[Data excerpts]
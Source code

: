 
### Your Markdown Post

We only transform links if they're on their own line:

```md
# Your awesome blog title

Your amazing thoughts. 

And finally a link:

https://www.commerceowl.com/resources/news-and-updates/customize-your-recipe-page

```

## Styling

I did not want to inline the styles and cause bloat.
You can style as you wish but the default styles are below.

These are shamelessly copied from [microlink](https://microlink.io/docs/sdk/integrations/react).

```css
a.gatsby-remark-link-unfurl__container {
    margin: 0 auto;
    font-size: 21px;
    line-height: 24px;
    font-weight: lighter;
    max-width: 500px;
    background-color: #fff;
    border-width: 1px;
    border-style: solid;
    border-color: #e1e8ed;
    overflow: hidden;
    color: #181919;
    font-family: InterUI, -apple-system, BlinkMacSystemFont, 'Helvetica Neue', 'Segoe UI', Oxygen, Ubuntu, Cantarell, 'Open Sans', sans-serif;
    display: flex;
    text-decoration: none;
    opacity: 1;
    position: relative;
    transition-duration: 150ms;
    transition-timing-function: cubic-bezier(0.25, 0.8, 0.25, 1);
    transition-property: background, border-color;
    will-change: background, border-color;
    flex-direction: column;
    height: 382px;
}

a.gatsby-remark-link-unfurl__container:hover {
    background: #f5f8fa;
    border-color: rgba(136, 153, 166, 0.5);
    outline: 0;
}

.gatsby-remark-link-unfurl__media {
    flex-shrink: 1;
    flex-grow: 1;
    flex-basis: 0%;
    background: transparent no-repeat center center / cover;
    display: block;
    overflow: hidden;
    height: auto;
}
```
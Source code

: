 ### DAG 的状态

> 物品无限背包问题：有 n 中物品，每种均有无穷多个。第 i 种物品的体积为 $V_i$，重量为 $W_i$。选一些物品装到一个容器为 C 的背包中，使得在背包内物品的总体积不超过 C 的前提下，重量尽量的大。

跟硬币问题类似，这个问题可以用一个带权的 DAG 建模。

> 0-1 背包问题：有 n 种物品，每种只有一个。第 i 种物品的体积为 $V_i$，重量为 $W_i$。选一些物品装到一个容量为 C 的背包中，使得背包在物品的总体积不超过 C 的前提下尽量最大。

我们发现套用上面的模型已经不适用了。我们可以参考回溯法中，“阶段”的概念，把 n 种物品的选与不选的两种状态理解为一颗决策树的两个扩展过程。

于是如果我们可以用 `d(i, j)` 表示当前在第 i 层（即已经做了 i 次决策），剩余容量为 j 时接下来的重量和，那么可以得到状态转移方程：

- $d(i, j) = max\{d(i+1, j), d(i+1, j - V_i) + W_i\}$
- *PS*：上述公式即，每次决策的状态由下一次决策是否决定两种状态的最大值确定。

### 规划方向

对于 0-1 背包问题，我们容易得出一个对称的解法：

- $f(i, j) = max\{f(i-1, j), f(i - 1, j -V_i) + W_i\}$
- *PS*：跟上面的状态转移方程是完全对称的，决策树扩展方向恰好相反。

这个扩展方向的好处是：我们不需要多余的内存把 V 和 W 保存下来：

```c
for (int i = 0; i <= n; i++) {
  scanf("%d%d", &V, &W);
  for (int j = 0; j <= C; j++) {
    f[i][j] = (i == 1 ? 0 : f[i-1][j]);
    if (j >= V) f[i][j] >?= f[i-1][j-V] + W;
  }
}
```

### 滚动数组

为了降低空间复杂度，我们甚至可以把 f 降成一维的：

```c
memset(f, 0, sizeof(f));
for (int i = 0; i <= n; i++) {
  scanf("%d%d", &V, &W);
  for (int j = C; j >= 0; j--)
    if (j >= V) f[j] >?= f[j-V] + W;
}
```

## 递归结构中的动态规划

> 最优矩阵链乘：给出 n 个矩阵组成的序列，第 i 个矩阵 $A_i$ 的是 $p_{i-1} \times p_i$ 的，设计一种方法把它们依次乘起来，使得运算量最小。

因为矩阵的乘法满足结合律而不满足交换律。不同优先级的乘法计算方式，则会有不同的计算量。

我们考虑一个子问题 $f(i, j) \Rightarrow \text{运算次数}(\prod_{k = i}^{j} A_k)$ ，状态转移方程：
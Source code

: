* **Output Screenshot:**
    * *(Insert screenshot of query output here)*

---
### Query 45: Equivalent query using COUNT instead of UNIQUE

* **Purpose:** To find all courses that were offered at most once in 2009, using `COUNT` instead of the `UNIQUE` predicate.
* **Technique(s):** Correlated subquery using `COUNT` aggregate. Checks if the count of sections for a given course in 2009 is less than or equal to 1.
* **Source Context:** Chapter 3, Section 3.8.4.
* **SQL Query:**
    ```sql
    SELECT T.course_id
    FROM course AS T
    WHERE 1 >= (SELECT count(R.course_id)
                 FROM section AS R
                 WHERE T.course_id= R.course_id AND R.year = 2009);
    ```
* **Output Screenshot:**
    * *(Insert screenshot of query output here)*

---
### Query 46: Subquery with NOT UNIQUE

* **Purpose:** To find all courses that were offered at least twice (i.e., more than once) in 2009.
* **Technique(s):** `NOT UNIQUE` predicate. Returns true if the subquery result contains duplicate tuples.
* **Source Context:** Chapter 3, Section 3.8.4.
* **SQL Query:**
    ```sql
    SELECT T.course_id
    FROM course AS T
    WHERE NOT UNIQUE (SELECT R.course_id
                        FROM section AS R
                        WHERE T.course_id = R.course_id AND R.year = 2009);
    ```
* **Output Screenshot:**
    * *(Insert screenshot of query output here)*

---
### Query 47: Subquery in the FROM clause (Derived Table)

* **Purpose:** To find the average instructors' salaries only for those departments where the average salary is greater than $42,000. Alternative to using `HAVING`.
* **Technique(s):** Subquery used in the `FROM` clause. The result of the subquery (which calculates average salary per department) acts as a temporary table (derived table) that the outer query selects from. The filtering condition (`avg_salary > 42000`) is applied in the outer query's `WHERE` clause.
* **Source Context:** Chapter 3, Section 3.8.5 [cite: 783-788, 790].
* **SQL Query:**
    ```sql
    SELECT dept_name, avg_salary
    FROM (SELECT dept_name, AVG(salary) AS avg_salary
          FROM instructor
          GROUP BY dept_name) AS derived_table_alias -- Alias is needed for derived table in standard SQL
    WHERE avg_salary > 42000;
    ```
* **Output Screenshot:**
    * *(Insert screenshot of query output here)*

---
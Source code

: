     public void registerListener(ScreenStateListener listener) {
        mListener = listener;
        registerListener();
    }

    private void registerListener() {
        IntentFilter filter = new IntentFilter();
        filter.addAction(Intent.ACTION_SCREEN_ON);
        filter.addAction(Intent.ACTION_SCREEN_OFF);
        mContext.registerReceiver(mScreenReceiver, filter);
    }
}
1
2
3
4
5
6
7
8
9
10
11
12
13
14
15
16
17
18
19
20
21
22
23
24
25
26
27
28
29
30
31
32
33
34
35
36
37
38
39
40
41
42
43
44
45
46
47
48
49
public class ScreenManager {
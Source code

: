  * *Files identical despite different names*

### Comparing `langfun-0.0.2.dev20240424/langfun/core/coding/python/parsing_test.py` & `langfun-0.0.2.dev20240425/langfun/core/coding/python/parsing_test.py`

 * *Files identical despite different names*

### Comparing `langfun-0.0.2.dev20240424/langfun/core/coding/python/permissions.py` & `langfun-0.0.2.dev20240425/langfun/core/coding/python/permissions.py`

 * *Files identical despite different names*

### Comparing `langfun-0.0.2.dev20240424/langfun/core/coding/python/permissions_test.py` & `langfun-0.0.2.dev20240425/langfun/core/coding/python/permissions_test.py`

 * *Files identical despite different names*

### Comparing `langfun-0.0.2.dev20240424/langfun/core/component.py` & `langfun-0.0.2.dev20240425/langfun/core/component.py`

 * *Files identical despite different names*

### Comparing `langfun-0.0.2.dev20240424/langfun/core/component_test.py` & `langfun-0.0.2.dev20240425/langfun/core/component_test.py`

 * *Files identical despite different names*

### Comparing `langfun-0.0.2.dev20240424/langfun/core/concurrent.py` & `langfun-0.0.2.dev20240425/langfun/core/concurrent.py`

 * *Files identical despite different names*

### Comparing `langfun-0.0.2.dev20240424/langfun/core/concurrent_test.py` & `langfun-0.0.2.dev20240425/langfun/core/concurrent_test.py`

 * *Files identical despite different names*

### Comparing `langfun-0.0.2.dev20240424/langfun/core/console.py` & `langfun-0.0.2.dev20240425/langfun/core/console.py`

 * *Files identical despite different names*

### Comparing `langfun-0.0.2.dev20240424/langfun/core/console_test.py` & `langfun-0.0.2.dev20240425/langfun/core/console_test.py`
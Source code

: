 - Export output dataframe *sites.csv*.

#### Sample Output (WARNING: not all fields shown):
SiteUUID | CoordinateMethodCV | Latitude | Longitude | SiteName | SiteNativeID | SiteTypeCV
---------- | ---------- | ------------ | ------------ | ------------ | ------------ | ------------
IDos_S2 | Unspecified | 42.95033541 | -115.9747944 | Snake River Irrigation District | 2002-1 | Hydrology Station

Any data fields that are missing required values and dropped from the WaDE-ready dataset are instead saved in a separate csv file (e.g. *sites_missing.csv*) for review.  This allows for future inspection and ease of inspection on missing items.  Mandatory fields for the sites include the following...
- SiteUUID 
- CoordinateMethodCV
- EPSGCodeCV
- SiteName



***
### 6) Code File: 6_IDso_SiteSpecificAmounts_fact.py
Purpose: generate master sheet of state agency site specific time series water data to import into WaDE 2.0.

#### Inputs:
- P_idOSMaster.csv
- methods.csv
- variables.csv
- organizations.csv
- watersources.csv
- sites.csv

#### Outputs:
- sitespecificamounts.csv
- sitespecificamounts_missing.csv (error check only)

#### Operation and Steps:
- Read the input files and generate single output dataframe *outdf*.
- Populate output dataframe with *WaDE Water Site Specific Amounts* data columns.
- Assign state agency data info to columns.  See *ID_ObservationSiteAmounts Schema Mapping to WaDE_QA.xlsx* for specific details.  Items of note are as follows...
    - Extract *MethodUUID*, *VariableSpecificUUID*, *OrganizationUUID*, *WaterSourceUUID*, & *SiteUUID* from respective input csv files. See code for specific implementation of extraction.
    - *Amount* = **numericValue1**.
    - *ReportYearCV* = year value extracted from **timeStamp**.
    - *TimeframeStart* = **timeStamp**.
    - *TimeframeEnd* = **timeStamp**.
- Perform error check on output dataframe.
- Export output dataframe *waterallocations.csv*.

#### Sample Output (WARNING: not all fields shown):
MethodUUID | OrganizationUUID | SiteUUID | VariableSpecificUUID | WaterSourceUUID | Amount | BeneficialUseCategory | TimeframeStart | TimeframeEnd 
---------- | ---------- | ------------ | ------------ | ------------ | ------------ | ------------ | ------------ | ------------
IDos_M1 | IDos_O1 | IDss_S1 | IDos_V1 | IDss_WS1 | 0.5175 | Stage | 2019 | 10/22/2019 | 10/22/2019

__Brief__:
Pull every line holding "only" out of the records.

__Task output__:
We only transform links if they're on their own line:
* **Purpose:** To find the average instructors' salaries only for those departments where the average salary is greater than $42,000. Alternative to using `HAVING`.
- sitespecificamounts_missing.csv (error check only)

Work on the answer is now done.